[Collected data entries]
━━━━━━

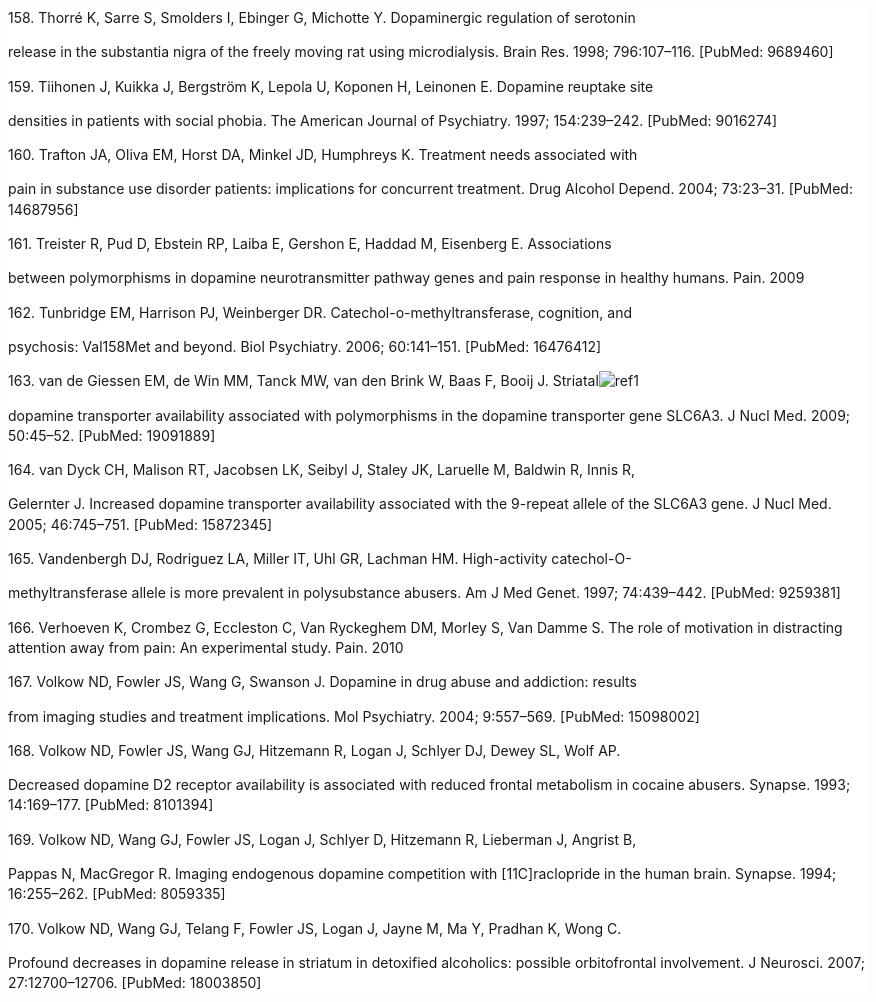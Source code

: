 158\. Thorré K, Sarre S, Smolders I, Ebinger G, Michotte Y. Dopaminergic regulation of serotonin

release in the substantia nigra of the freely moving rat using microdialysis. Brain Res. 1998; 796:107–116. [PubMed: 9689460]

159\. Tiihonen J, Kuikka J, Bergström K, Lepola U, Koponen H, Leinonen E. Dopamine reuptake site

densities in patients with social phobia. The American Journal of Psychiatry. 1997; 154:239–242. [PubMed: 9016274]

160\. Trafton JA, Oliva EM, Horst DA, Minkel JD, Humphreys K. Treatment needs associated with

pain in substance use disorder patients: implications for concurrent treatment. Drug Alcohol Depend. 2004; 73:23–31. [PubMed: 14687956]

161\. Treister R, Pud D, Ebstein RP, Laiba E, Gershon E, Haddad M, Eisenberg E. Associations

between polymorphisms in dopamine neurotransmitter pathway genes and pain response in healthy humans. Pain. 2009

162\. Tunbridge EM, Harrison PJ, Weinberger DR. Catechol-o-methyltransferase, cognition, and

psychosis: Val158Met and beyond. Biol Psychiatry. 2006; 60:141–151. [PubMed: 16476412]

163\. van de Giessen EM, de Win MM, Tanck MW, van den Brink W, Baas F, Booij J. Striatal![ref1]

dopamine transporter availability associated with polymorphisms in the dopamine transporter gene SLC6A3. J Nucl Med. 2009; 50:45–52. [PubMed: 19091889]

164\. van Dyck CH, Malison RT, Jacobsen LK, Seibyl J, Staley JK, Laruelle M, Baldwin R, Innis R,

Gelernter J. Increased dopamine transporter availability associated with the 9-repeat allele of the SLC6A3 gene. J Nucl Med. 2005; 46:745–751. [PubMed: 15872345]

165\. Vandenbergh DJ, Rodriguez LA, Miller IT, Uhl GR, Lachman HM. High-activity catechol-O-

methyltransferase allele is more prevalent in polysubstance abusers. Am J Med Genet. 1997; 74:439–442. [PubMed: 9259381]

166\. Verhoeven K, Crombez G, Eccleston C, Van Ryckeghem DM, Morley S, Van Damme S. The role of motivation in distracting attention away from pain: An experimental study. Pain. 2010

167\. Volkow ND, Fowler JS, Wang G, Swanson J. Dopamine in drug abuse and addiction: results

from imaging studies and treatment implications. Mol Psychiatry. 2004; 9:557–569. [PubMed: 15098002]

168\. Volkow ND, Fowler JS, Wang GJ, Hitzemann R, Logan J, Schlyer DJ, Dewey SL, Wolf AP.

Decreased dopamine D2 receptor availability is associated with reduced frontal metabolism in cocaine abusers. Synapse. 1993; 14:169–177. [PubMed: 8101394]

169\. Volkow ND, Wang GJ, Fowler JS, Logan J, Schlyer D, Hitzemann R, Lieberman J, Angrist B,

Pappas N, MacGregor R. Imaging endogenous dopamine competition with [11C]raclopride in the human brain. Synapse. 1994; 16:255–262. [PubMed: 8059335]

170\. Volkow ND, Wang GJ, Telang F, Fowler JS, Logan J, Jayne M, Ma Y, Pradhan K, Wong C.

Profound decreases in dopamine release in striatum in detoxified alcoholics: possible orbitofrontal involvement. J Neurosci. 2007; 27:12700–12706. [PubMed: 18003850]


[ref1]: b2qmtkk3.003.png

━━━━━━

> What this task involves:
Your answer should consist solely of the lines above from the line with "161\. Treister R, Pud" to the line with "168\. Volkow ND, Fowler", both included, reproduced exactly.

> Finished task:
161\. Treister R, Pud D, Ebstein RP, Laiba E, Gershon E, Haddad M, Eisenberg E. Associations

between polymorphisms in dopamine neurotransmitter pathway genes and pain response in healthy humans. Pain. 2009

162\. Tunbridge EM, Harrison PJ, Weinberger DR. Catechol-o-methyltransferase, cognition, and

psychosis: Val158Met and beyond. Biol Psychiatry. 2006; 60:141–151. [PubMed: 16476412]

163\. van de Giessen EM, de Win MM, Tanck MW, van den Brink W, Baas F, Booij J. Striatal![ref1]

dopamine transporter availability associated with polymorphisms in the dopamine transporter gene SLC6A3. J Nucl Med. 2009; 50:45–52. [PubMed: 19091889]

164\. van Dyck CH, Malison RT, Jacobsen LK, Seibyl J, Staley JK, Laruelle M, Baldwin R, Innis R,

Gelernter J. Increased dopamine transporter availability associated with the 9-repeat allele of the SLC6A3 gene. J Nucl Med. 2005; 46:745–751. [PubMed: 15872345]

165\. Vandenbergh DJ, Rodriguez LA, Miller IT, Uhl GR, Lachman HM. High-activity catechol-O-

methyltransferase allele is more prevalent in polysubstance abusers. Am J Med Genet. 1997; 74:439–442. [PubMed: 9259381]

166\. Verhoeven K, Crombez G, Eccleston C, Van Ryckeghem DM, Morley S, Van Damme S. The role of motivation in distracting attention away from pain: An experimental study. Pain. 2010

167\. Volkow ND, Fowler JS, Wang G, Swanson J. Dopamine in drug abuse and addiction: results

from imaging studies and treatment implications. Mol Psychiatry. 2004; 9:557–569. [PubMed: 15098002]

168\. Volkow ND, Fowler JS, Wang GJ, Hitzemann R, Logan J, Schlyer DJ, Dewey SL, Wolf AP.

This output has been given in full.